■ What is expected ■
The line containing "Los dos ministros" marks the end: output every line of the data up to it, and that line too, exactly as written.
----- Data under study
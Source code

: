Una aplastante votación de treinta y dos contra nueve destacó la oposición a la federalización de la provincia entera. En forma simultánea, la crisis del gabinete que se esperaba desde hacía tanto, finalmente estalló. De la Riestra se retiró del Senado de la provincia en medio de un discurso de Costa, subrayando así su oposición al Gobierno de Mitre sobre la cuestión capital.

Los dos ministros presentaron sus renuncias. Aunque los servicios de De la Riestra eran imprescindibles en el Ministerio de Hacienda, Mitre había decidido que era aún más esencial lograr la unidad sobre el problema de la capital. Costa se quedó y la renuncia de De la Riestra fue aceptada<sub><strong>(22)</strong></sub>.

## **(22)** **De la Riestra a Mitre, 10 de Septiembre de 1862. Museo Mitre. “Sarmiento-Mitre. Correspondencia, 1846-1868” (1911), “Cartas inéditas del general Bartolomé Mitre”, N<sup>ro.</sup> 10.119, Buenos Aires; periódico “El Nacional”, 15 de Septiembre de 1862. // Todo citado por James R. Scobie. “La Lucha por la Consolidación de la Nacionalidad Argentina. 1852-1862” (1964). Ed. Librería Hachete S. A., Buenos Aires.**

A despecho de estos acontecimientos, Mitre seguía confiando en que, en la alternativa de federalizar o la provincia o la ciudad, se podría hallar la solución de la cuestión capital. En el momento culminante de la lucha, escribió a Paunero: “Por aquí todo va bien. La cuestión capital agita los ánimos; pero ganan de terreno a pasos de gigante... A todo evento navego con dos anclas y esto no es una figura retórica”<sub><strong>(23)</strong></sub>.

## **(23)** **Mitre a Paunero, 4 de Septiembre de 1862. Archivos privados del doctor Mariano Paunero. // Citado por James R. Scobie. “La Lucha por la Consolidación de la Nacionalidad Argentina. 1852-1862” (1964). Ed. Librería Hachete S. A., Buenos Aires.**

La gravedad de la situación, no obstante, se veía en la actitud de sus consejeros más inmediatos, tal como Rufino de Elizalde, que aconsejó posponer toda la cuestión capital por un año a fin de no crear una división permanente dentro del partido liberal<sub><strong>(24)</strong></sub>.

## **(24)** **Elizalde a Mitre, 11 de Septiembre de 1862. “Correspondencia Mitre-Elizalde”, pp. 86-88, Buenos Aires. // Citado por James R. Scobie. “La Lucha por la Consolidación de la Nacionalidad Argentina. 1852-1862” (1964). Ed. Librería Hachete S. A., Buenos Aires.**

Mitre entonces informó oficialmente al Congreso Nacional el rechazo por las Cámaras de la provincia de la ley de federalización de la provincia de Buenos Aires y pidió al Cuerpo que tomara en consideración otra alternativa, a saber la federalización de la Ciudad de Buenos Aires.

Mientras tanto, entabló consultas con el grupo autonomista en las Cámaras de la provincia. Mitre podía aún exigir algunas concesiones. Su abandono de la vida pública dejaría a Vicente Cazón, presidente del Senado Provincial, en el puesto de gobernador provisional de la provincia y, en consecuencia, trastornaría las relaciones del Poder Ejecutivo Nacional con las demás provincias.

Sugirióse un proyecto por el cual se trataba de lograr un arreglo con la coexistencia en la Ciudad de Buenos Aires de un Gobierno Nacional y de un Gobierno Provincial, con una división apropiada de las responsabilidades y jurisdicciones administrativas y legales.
----------
■ Reply to the exercise ■
Source code

:Una aplastante votación de treinta y dos contra nueve destacó la oposición a la federalización de la provincia entera. En forma simultánea, la crisis del gabinete que se esperaba desde hacía tanto, finalmente estalló. De la Riestra se retiró del Senado de la provincia en medio de un discurso de Costa, subrayando así su oposición al Gobierno de Mitre sobre la cuestión capital.

Los dos ministros presentaron sus renuncias. Aunque los servicios de De la Riestra eran imprescindibles en el Ministerio de Hacienda, Mitre había decidido que era aún más esencial lograr la unidad sobre el problema de la capital. Costa se quedó y la renuncia de De la Riestra fue aceptada<sub><strong>(22)</strong></sub>.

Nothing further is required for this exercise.